* _What the task asks_
Where the data below has the string "Aliases", return the whole line.

* _Records supplied_
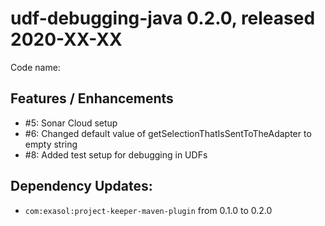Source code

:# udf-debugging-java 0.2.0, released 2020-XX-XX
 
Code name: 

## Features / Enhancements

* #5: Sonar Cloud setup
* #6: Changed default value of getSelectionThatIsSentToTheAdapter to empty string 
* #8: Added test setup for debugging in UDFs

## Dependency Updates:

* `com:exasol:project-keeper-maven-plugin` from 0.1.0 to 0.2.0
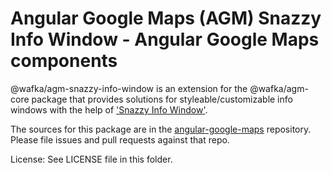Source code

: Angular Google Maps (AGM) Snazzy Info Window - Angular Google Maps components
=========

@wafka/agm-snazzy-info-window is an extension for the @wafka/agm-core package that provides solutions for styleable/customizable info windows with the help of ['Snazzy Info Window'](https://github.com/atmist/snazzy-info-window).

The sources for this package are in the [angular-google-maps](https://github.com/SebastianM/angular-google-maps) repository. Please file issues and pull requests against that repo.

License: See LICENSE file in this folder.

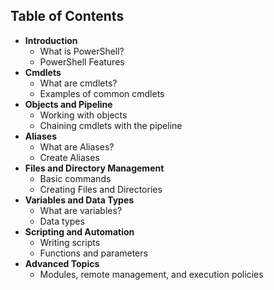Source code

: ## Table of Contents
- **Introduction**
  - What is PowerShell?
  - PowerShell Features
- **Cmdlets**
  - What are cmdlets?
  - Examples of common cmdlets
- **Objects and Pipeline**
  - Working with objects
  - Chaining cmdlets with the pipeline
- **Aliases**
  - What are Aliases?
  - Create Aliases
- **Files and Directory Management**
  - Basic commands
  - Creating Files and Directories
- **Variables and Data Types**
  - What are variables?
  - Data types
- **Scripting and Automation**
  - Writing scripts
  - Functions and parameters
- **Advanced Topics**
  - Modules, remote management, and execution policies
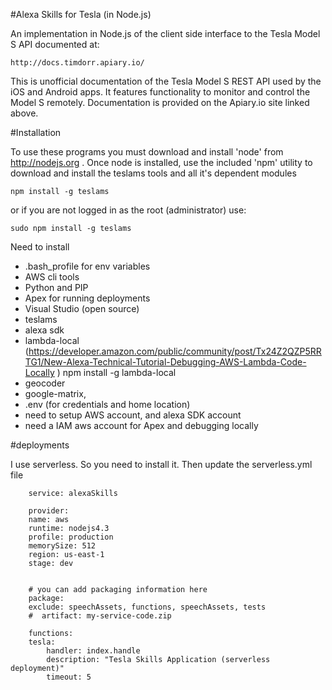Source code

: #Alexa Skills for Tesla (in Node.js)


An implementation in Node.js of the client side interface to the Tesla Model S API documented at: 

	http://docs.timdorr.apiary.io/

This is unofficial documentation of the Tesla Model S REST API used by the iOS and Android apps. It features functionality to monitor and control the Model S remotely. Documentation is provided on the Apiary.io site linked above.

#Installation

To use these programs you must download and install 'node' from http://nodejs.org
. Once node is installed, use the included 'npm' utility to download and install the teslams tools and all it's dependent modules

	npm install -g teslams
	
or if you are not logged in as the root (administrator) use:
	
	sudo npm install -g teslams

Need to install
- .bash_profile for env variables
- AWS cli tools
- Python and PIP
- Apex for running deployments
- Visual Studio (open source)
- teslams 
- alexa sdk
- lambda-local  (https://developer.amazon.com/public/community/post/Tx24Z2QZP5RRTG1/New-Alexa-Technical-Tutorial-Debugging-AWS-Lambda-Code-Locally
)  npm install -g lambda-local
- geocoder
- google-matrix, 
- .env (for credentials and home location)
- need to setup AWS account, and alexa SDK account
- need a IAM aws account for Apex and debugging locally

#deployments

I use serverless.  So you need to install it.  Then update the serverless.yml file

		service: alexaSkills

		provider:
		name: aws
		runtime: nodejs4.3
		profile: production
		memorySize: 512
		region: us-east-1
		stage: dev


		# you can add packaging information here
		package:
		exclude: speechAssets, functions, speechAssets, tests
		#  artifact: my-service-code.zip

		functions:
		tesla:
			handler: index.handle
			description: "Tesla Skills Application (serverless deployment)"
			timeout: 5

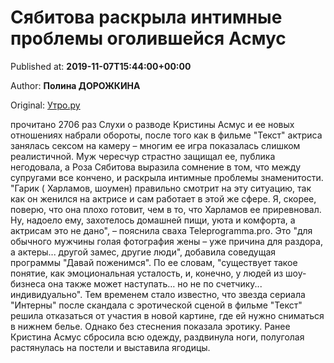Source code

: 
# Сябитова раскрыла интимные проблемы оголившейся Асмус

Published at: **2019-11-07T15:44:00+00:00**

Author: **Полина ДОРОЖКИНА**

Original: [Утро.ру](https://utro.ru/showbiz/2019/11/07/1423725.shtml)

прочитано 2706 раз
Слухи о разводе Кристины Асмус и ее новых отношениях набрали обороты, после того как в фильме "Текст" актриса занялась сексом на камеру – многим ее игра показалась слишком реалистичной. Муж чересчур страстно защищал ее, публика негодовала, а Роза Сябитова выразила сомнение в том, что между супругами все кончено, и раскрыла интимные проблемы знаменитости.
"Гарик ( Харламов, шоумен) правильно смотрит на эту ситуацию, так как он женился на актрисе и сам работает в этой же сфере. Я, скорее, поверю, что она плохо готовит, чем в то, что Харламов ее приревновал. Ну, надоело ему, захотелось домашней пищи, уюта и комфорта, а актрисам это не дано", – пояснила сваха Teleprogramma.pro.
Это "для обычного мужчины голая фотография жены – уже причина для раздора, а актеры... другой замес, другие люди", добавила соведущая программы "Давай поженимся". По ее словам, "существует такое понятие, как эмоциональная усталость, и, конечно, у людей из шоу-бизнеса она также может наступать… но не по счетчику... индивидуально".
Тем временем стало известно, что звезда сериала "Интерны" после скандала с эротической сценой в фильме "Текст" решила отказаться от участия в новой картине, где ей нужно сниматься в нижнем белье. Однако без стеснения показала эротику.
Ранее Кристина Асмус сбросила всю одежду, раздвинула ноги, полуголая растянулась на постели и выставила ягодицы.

* _Solution below_
- **Aliases**
  - What are Aliases?
  - Create Aliases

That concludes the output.